THE LEAFLET
September 19 2024
the anti-romantic approach, act like a teacher, re-hiring halfway
THE ANTI-ROMANTIC APPROACH
Your life feeling pretty stable these days? Congratulations: You’re not in emergency mode, you’re not underwater, you’ve got a lasso around your life. Now you have a chance to build a new ship, to spend time in ways that are more intentional, more aligned with your zoomed-out aspirations for what you want from life.
My solution for accomplishing this is completely unromantic: Time management. Specifically, the key is to translate things you want more of in your life (even things as abstract as “be nicer to mom”) into events on a calendar.
Aspirations for self-enhancement — more exercise, more meditation, more time one-on-one with each of your kids, and so on — typically fail because other things creep in. The key to preventing this is to translate all of these aspirations, crass as it may seem, in terms of hours. Putting things in terms of hours, then concretely plotting those hours on your calendar for the months ahead, allows you to get ahead of your schedule. Budgeting time for your higher aspirations will force you to confront conflicts: You’ll notice in advance when something needs to give. The alternative is magical thinking (maybe this will finally be the year that I start journaling).
Read the rest here.
UNDERPERFORMANCE? ACT LIKE A TEACHER
Someone on your team is underperforming. To avoid the malaise and frustration that can persist for you and this person, ask yourself, first: Do I plan to fire this person?
If YES: Ask yourself, next: what do we need to do to fire this person (responsibly, humanely, with honesty and care)? Do those things.
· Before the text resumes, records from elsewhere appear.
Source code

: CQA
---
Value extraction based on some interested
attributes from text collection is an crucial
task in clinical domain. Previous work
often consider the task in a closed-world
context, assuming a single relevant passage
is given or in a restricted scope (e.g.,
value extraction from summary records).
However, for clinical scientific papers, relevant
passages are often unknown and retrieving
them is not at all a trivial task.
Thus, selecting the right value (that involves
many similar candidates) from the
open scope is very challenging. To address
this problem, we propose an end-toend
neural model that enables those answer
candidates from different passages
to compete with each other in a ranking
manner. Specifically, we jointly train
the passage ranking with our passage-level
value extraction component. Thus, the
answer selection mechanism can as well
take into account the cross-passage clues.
If NO: Pretend you are a K-12 teacher (a leader who cannot fire the people they lead). If this employee were a student who needs to behave well, succeed, achieve, and you can’t kick them out, what would you do for and with that student?
Once you know the answer to the firing question, you no longer need to feel trapped. You become a proactive driver - of an exit or of a leap in performance.
-Ben
Read the rest here.
RE-HIRING HALFWAY WHEN MOTIVATION LAGS
When you lead a team you didn’t originally hire, or you lead your own team during a period of rugged change, you can find it’s hard to get people motivated. You face a little resistance from them in certain key contexts that weren’t necessarily advertised in the job description.
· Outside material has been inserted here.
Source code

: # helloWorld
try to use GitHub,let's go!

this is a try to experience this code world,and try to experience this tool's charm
If you had hired this person in the first place - or if you had known then what you know now about the challenges of the work - you would have told them to expect what you’re now facing. You would have told them, during the early interviews, that a core expectation of the job is succeeding in a situation that looks like this. If that had been so, you wouldn’t be stuck in the mud with this person now. You would be running, together.
But you didn’t do that. Maybe you couldn’t have!
The good news: You can do it now. In your next conversation with your teammate, reset expectations along these lines:
“I have realized that your role has become something in my mind that I didn’t advertise to you when you took the job, which is ___. Success at ____ is going to require ___ of you. I want you to think about whether you’re game for that, because that may not be what you expected.
Don’t tell me here and now - I want to give you the [weekend] to think about it. And, btw, here’s what we’ll do if you’re not up for it (offer available re-assurance: you won’t lose you job, lose pay, etc and/or I’ll support your transition to something else). I’m telling you what the new landscape is and how it’ll feel different and I want you decide if you’re here for that.”
-Ben
Read the rest here.
COMPELLING QUOTES
Novelist Vassily Grossman on time’s revelatory power:
Time is always the enemy of opportunists and a friend to those who stand on the side of history. It exposes false strength and rewards true strength.
Writer Maria Popova on chance and choice:
It is not cowardice but courage to acknowledge the superior role chance plays in steering the course of life, and at the same time to take responsibility for the margin of difference our personal choices do make within the parameters of chance.
Novelist Ursula K. Leguin on love:
Love doesn't just sit there, like a stone, it has to be made, like bread; remade all the time, made new.